▸ **What you should do**
In the copy of these records, include no pictures and change nothing else.

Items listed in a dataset
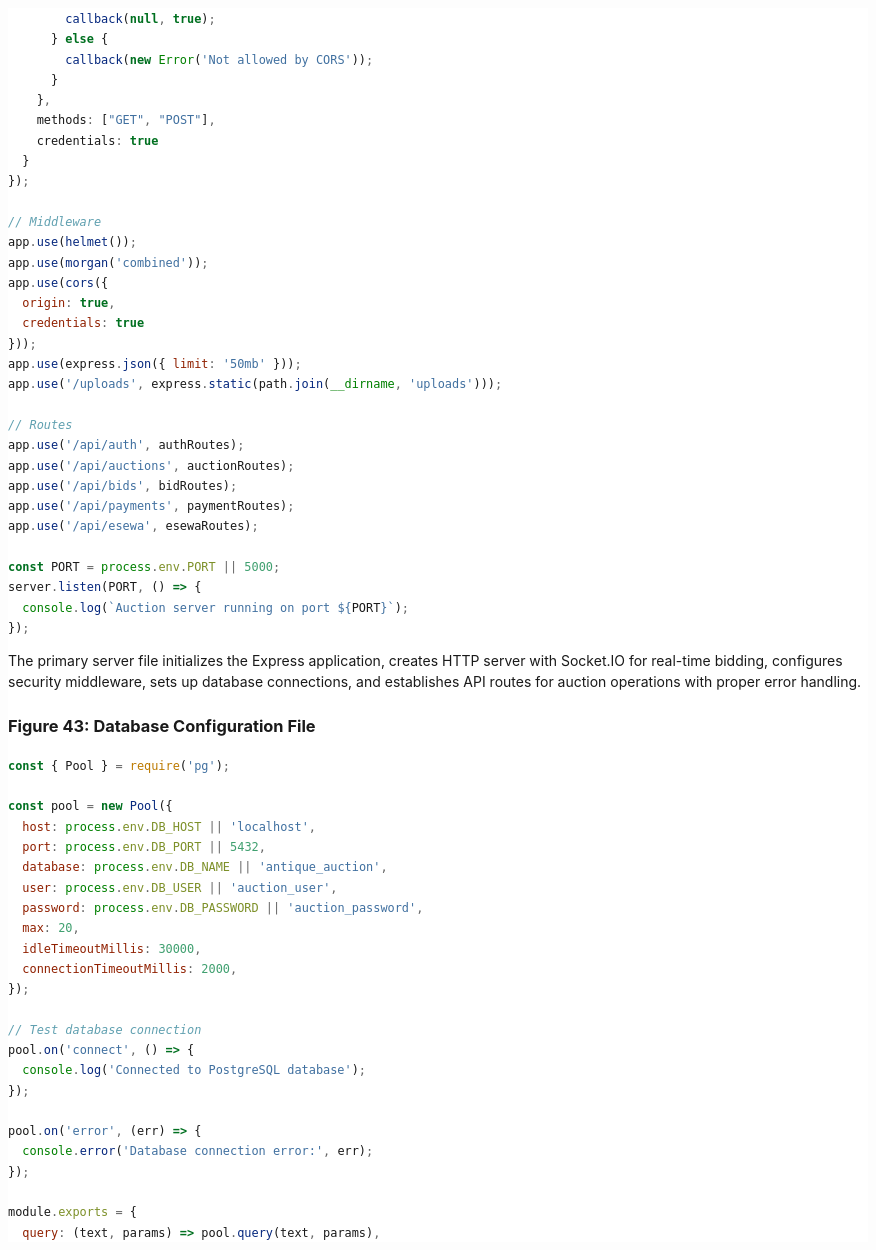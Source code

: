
 ```javascript
        callback(null, true);
      } else {
        callback(new Error('Not allowed by CORS'));
      }
    },
    methods: ["GET", "POST"],
    credentials: true
  }
});

// Middleware
app.use(helmet());
app.use(morgan('combined'));
app.use(cors({ 
  origin: true, 
  credentials: true 
}));
app.use(express.json({ limit: '50mb' }));
app.use('/uploads', express.static(path.join(__dirname, 'uploads')));

// Routes
app.use('/api/auth', authRoutes);
app.use('/api/auctions', auctionRoutes);
app.use('/api/bids', bidRoutes);
app.use('/api/payments', paymentRoutes);
app.use('/api/esewa', esewaRoutes);

const PORT = process.env.PORT || 5000;
server.listen(PORT, () => {
  console.log(`Auction server running on port ${PORT}`);
});
```

The primary server file initializes the Express application, creates HTTP server with Socket.IO for real-time bidding, configures security middleware, sets up database connections, and establishes API routes for auction operations with proper error handling.

### Figure 43: Database Configuration File
```javascript
const { Pool } = require('pg');

const pool = new Pool({
  host: process.env.DB_HOST || 'localhost',
  port: process.env.DB_PORT || 5432,
  database: process.env.DB_NAME || 'antique_auction',
  user: process.env.DB_USER || 'auction_user',
  password: process.env.DB_PASSWORD || 'auction_password',
  max: 20,
  idleTimeoutMillis: 30000,
  connectionTimeoutMillis: 2000,
});

// Test database connection
pool.on('connect', () => {
  console.log('Connected to PostgreSQL database');
});

pool.on('error', (err) => {
  console.error('Database connection error:', err);
});

module.exports = {
  query: (text, params) => pool.query(text, params),
```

▸ **Response area**
Source code

:
 ```javascript
        callback(null, true);
      } else {
        callback(new Error('Not allowed by CORS'));
      }
    },
    methods: ["GET", "POST"],
    credentials: true
  }
});

// Middleware
app.use(helmet());
app.use(morgan('combined'));
app.use(cors({ 
  origin: true, 
  credentials: true 
}));
app.use(express.json({ limit: '50mb' }));
app.use('/uploads', express.static(path.join(__dirname, 'uploads')));

// Routes
app.use('/api/auth', authRoutes);
app.use('/api/auctions', auctionRoutes);
app.use('/api/bids', bidRoutes);
app.use('/api/payments', paymentRoutes);
app.use('/api/esewa', esewaRoutes);

const PORT = process.env.PORT || 5000;
server.listen(PORT, () => {
  console.log(`Auction server running on port ${PORT}`);
});
```

The primary server file initializes the Express application, creates HTTP server with Socket.IO for real-time bidding, configures security middleware, sets up database connections, and establishes API routes for auction operations with proper error handling.

### Figure 43: Database Configuration File
```javascript
const { Pool } = require('pg');

const pool = new Pool({
  host: process.env.DB_HOST || 'localhost',
  port: process.env.DB_PORT || 5432,
  database: process.env.DB_NAME || 'antique_auction',
  user: process.env.DB_USER || 'auction_user',
  password: process.env.DB_PASSWORD || 'auction_password',
  max: 20,
  idleTimeoutMillis: 30000,
  connectionTimeoutMillis: 2000,
});

// Test database connection
pool.on('connect', () => {
  console.log('Connected to PostgreSQL database');
});

pool.on('error', (err) => {
  console.error('Database connection error:', err);
});

module.exports = {
  query: (text, params) => pool.query(text, params),
```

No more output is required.